Prezes NIK Marian Banaś wystąpił do marszałek Sejmu o odwołanie wiceprezesa Izby Tadeusza Dziuby, skierował też do prokuratury zawiadomienie o podejrzeniu popełnienia przez Dziubę przestępstwa polegającego na niedopełnieniu obowiązków - poinformowano na środowej konferencji prasowej Izby.

Jak wynika z informacji przekazanych przez dyrektorów NIK, wiceprezes Dziuba miał blokować prace Izby, odmawiając głosowania na posiedzeniu kolegium ws. zastrzeżenia resortu sprawiedliwości do wystąpienia po kontroli dotyczącej Funduszu Sprawiedliwości.

Barbara Komar, pełniąca w NIK obowiązki dyrektora Departamentu Prawnego i Orzecznictwa Kontrolnego, poinformowała na środowej konferencji prasowej, że prezes NIK wystąpił do marszałek Sejmu Elżbiety Witek o odwołanie wiceprezesa Izby Tadeusza Dziuby z zajmowanego przez niego stanowiska.

Wicemarszałek Sejmu Ryszard Terlecki poinformował w rozmowie z PAP, że wniosek trafił do Sejmu we wtorek. Według niego, zgodnie z regulaminem najpierw wniosek zaopiniuje sejmowa Komisja do Spraw Kontroli Państwowej, a następnie rozpatrzy go marszałek Elżbieta Witek.

"Jednocześnie informuję państwa, że do Prokuratury Rejonowej Warszawa-Ochota skierowano zawiadomienie o podejrzeniu popełnienia przestępstwa (...) polegającego na niedopełnieniu obowiązków" - dodała Komar. Chodzi o odmowę głosowania na posiedzeniu kolegium NIK. Jak tłumaczyła, stanowiło to działanie na szkodę interesu publicznego, gdyż zagrażało to realizacji zadań ustawowych NIK, "a w konsekwencji zadań samej izby i prezesa".

Podczas konferencji Tomasz Sobecki uzasadniając wniosek prezesa NIK powiedział, że sytuacja podczas posiedzenia kolegium 21 lipca dowodzi, iż wiceprezes NIK Tadeusz Dziuba swoim postepowaniem zmierza do paraliżu nie tylko kolegium, ale i całej Izby".

"Po otwarciu posiedzenia wiceprezes NIK Tadeusz Dziuba zawnioskował o zdjęcie z porządku obrad punktu dotyczącego rozpatrzenia zastrzeżeń zgłoszonych przez ministra sprawiedliwości co motywował obszernością zgłoszonego materiału. W tym miejscu chciałbym podkreślić, że chociażby w tym roku odbyło się kilka posiedzeń kolegium. Związane był one z zastrzeżeniami do wystąpień budżetowych, na których rozpatrywano obszerniejsze uchwały zgłoszone do wystąpień pokontrolnych" - mówił Sobecki.
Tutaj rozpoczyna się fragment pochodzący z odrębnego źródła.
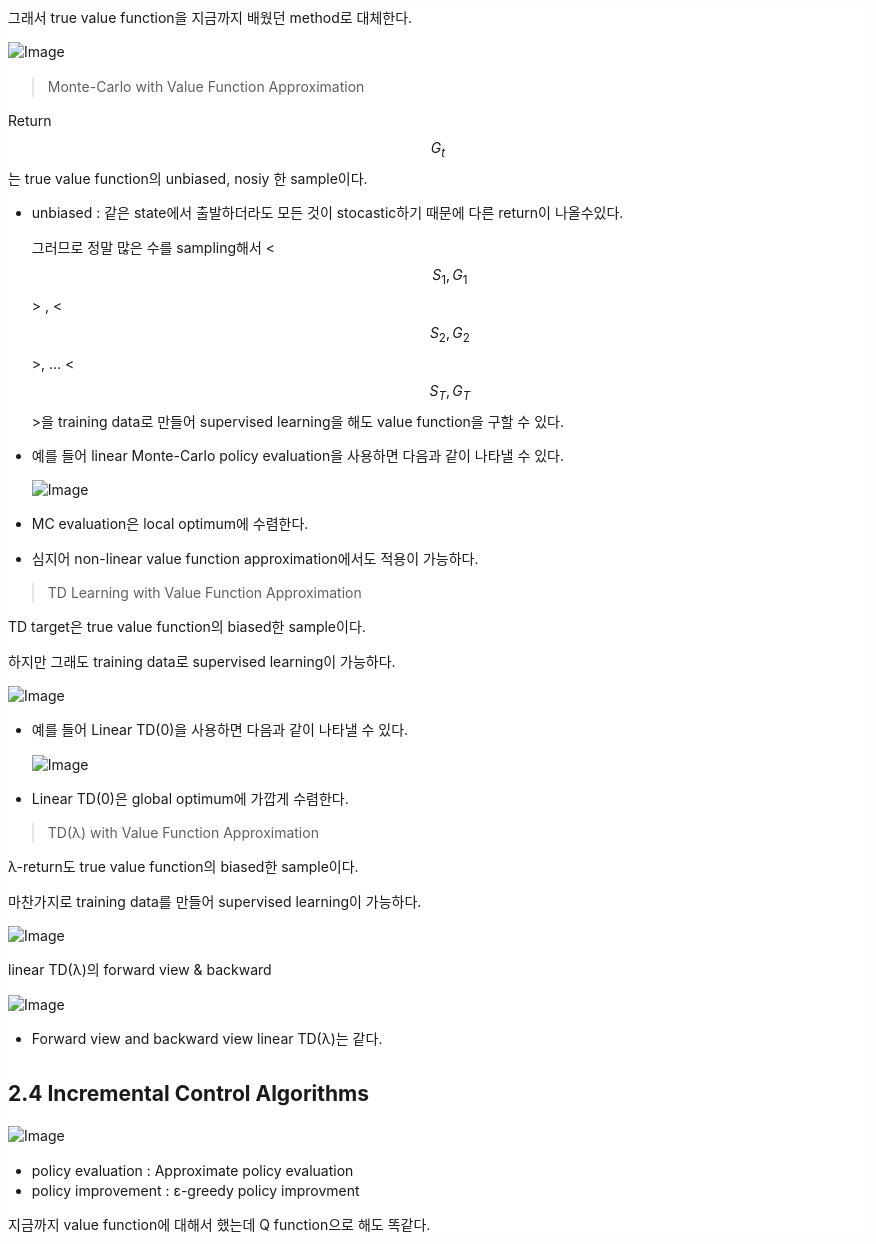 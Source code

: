 그래서 true value function을 지금까지 배웠던 method로 대체한다.

![Image](https://github.com/user-attachments/assets/26b636ff-c2ce-40cd-880f-626d72c31a28)

> Monte-Carlo with Value Function Approximation

Return $$G_t$$는 true value function의 unbiased, nosiy 한 sample이다.

- unbiased : 같은 state에서 출발하더라도 모든 것이 stocastic하기 때문에 다른 return이 나올수있다.
    
    그러므로 정말 많은 수를 sampling해서 <$$S_1, G_1$$> , <$$S_2,G_2$$>,  … <$$S_T, G_T$$>을 training data로 만들어 supervised learning을 해도 value function을 구할 수 있다.
    
- 예를 들어 linear Monte-Carlo policy evaluation을 사용하면 다음과 같이 나타낼 수 있다.

    ![Image](https://github.com/user-attachments/assets/d71a9a17-ac1a-417b-93f3-325356959d18)
    
    
- MC evaluation은 local optimum에 수렴한다.
- 심지어 non-linear value function approximation에서도 적용이 가능하다.

> TD Learning with Value Function Approximation

TD target은 true value function의 biased한 sample이다.

하지만 그래도 training data로 supervised learning이 가능하다.

![Image](https://github.com/user-attachments/assets/1edc09d6-9341-4df5-af9d-ca6223a1ff61)


- 예를 들어 Linear TD(0)을 사용하면 다음과 같이 나타낼 수 있다.

    ![Image](https://github.com/user-attachments/assets/3caa1002-cf8c-4fd3-a819-a40b49eeeb32)
    
    
- Linear TD(0)은 global optimum에 가깝게 수렴한다.

> TD(λ) with Value Function Approximation

λ-return도 true value function의 biased한 sample이다.

마찬가지로 training data를 만들어 supervised learning이 가능하다.

![Image](https://github.com/user-attachments/assets/cb1e4f3c-e058-4c47-ac6a-74da64082fcb)

linear TD(λ)의 forward view & backward

![Image](https://github.com/user-attachments/assets/c597c365-cbc3-4a36-9edf-03157db0481e)

- Forward view and backward view linear TD(λ)는 같다.

## 2.4 Incremental Control Algorithms

![Image](https://github.com/user-attachments/assets/591b05a6-b5e9-4a2c-956f-9893fae16273)

- policy evaluation : Approximate policy evaluation
- policy improvement : ε-greedy policy improvment

지금까지 value function에 대해서 했는데 Q function으로 해도 똑같다.

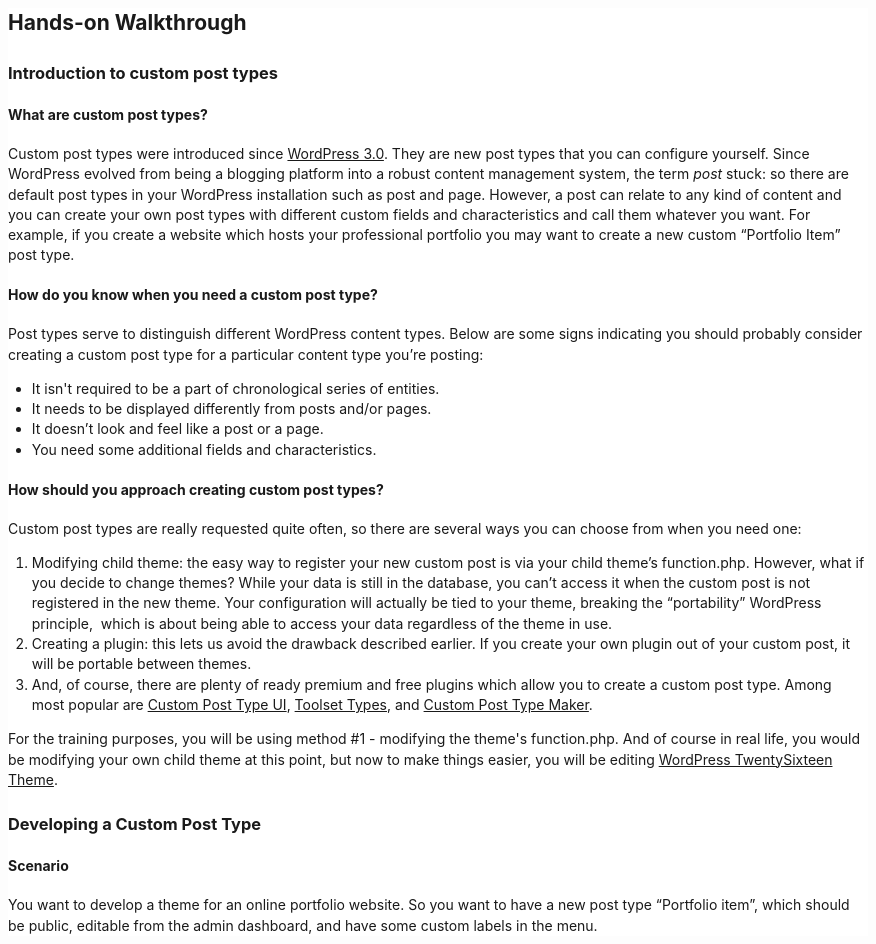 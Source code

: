 ## Hands-on Walkthrough

### Introduction to custom post types

#### What are custom post types?

Custom post types were introduced since [WordPress 3.0](http://codex.wordpress.org/Version_3.0). They are new post types that you can configure yourself. Since WordPress evolved from being a blogging platform into a robust content management system, the term _post_ stuck: so there are default post types in your WordPress installation such as post and page. However, a post can relate to any kind of content and you can create your own post types with different custom fields and characteristics and call them whatever you want. For example, if you create a website which hosts your professional portfolio you may want to create a new custom “Portfolio Item” post type.

#### How do you know when you need a custom post type?

Post types serve to distinguish different WordPress content types. Below are some signs indicating you should probably consider creating a custom post type for a particular content type you’re posting:

* It isn't required to be a part of chronological series of entities.
* It needs to be displayed differently from posts and/or pages.
* It doesn’t look and feel like a post or a page.
* You need some additional fields and characteristics.

#### How should you approach creating custom post types?

Custom post types are really requested quite often, so there are several ways you can choose from when you need one:

1. Modifying child theme: the easy way to register your new custom post is via your child theme’s function.php. However, what if you decide to change themes? While your data is still in the database, you can’t access it when the custom post is not registered in the new theme. Your configuration will actually be tied to your theme, breaking the “portability” WordPress principle,  which is about being able to access your data regardless of the theme in use.
2. Creating a plugin: this lets us avoid the drawback described earlier. If you create your own plugin out of your custom post, it will be portable between themes.
3. And, of course, there are plenty of ready premium and free plugins which allow you to create a custom post type. Among most popular are [Custom Post Type UI](https://wordpress.org/plugins/custom-post-type-ui/), [Toolset Types](https://wordpress.org/plugins/types/), and [Custom Post Type Maker](https://wordpress.org/plugins/custom-post-type-maker/).

For the training purposes, you will be using method #1 - modifying the theme's function.php. And of course in real life, you would be modifying your own child theme at this point, but now to make things easier, you will be editing [WordPress TwentySixteen Theme](https://wordpress.org/themes/twentysixteen/).

### Developing a Custom Post Type

#### Scenario

You want to develop a theme for an online portfolio website. So you want to have a new post type “Portfolio item”, which should be public, editable from the admin dashboard, and have some custom labels in the menu.
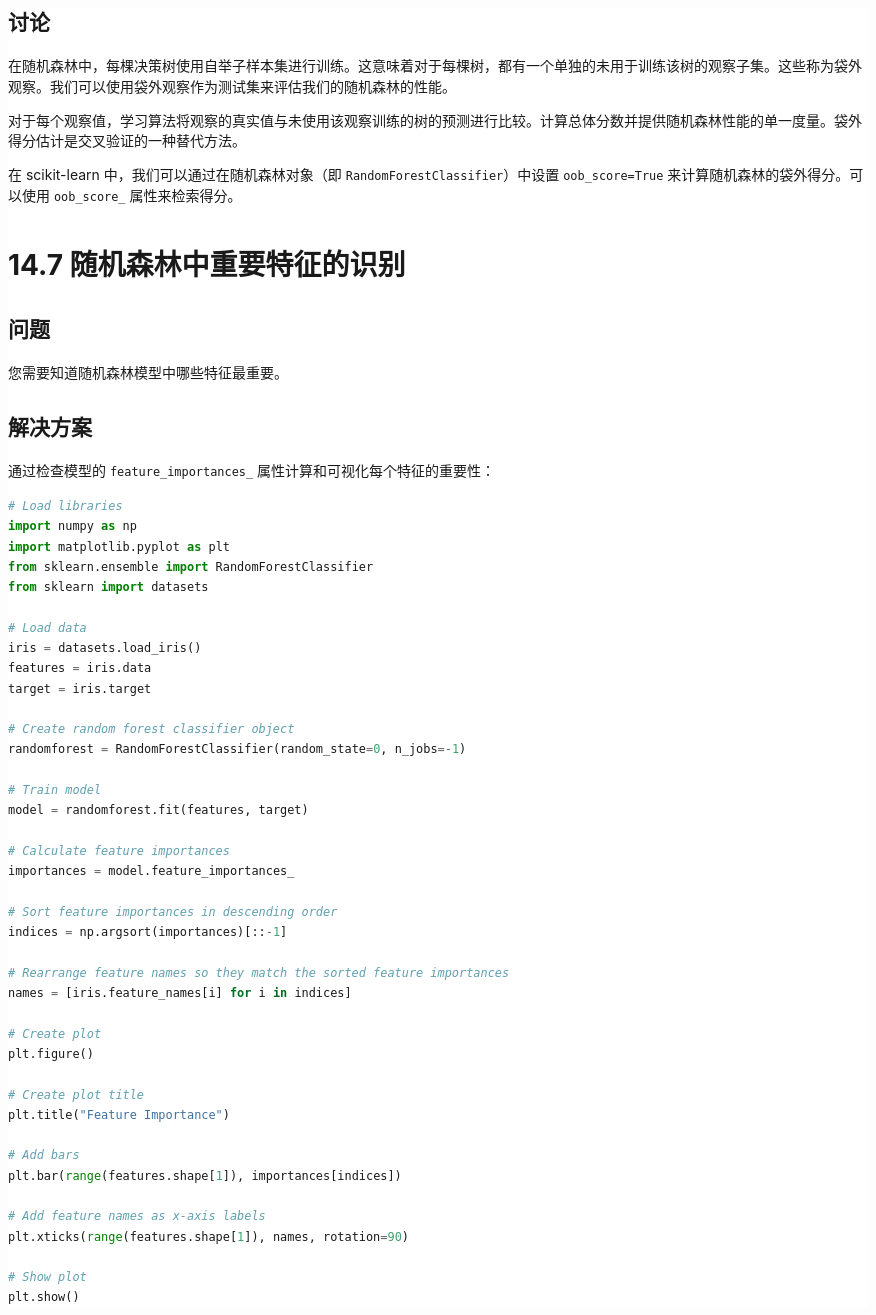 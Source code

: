 ## 讨论

在随机森林中，每棵决策树使用自举子样本集进行训练。这意味着对于每棵树，都有一个单独的未用于训练该树的观察子集。这些称为袋外观察。我们可以使用袋外观察作为测试集来评估我们的随机森林的性能。

对于每个观察值，学习算法将观察的真实值与未使用该观察训练的树的预测进行比较。计算总体分数并提供随机森林性能的单一度量。袋外得分估计是交叉验证的一种替代方法。

在 scikit-learn 中，我们可以通过在随机森林对象（即 `RandomForestClassifier`）中设置 `oob_score=True` 来计算随机森林的袋外得分。可以使用 `oob_score_` 属性来检索得分。

# 14.7 随机森林中重要特征的识别

## 问题

您需要知道随机森林模型中哪些特征最重要。

## 解决方案

通过检查模型的 `feature_importances_` 属性计算和可视化每个特征的重要性：

```py
# Load libraries
import numpy as np
import matplotlib.pyplot as plt
from sklearn.ensemble import RandomForestClassifier
from sklearn import datasets

# Load data
iris = datasets.load_iris()
features = iris.data
target = iris.target

# Create random forest classifier object
randomforest = RandomForestClassifier(random_state=0, n_jobs=-1)

# Train model
model = randomforest.fit(features, target)

# Calculate feature importances
importances = model.feature_importances_

# Sort feature importances in descending order
indices = np.argsort(importances)[::-1]

# Rearrange feature names so they match the sorted feature importances
names = [iris.feature_names[i] for i in indices]

# Create plot
plt.figure()

# Create plot title
plt.title("Feature Importance")

# Add bars
plt.bar(range(features.shape[1]), importances[indices])

# Add feature names as x-axis labels
plt.xticks(range(features.shape[1]), names, rotation=90)

# Show plot
plt.show()
```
Ostatecznie wniosek nie uzyskał poparcia kolegium, a Dziuba odmówił udziału w głosowaniu nad zastrzeżeniami MS po kontroli dotyczącej Funduszu Sprawiedliwości.

Z kolei Barbara Komar poinformowała też, że w lipcu ubiegłego roku skierowane zostało już inne zawiadomienie o podejrzeniu popełnienia przestępstwa przez wiceprezesa NIK. "Zawiadomienie to dotyczyło działań podejmowanych przez pana wiceprezesa w celu wpływania na treść wyników kontroli" - wskazała. Dodała, że prokuratura odmówiła wszczęcia śledztwa, jednak po zaskarżeniu postanowienia w tej sprawie sąd uchylił tę decyzję, uznając ją za przedwczesną oraz nakazał przeprowadzenie czynności dowodowych, w tym przesłuchanie Dziuby.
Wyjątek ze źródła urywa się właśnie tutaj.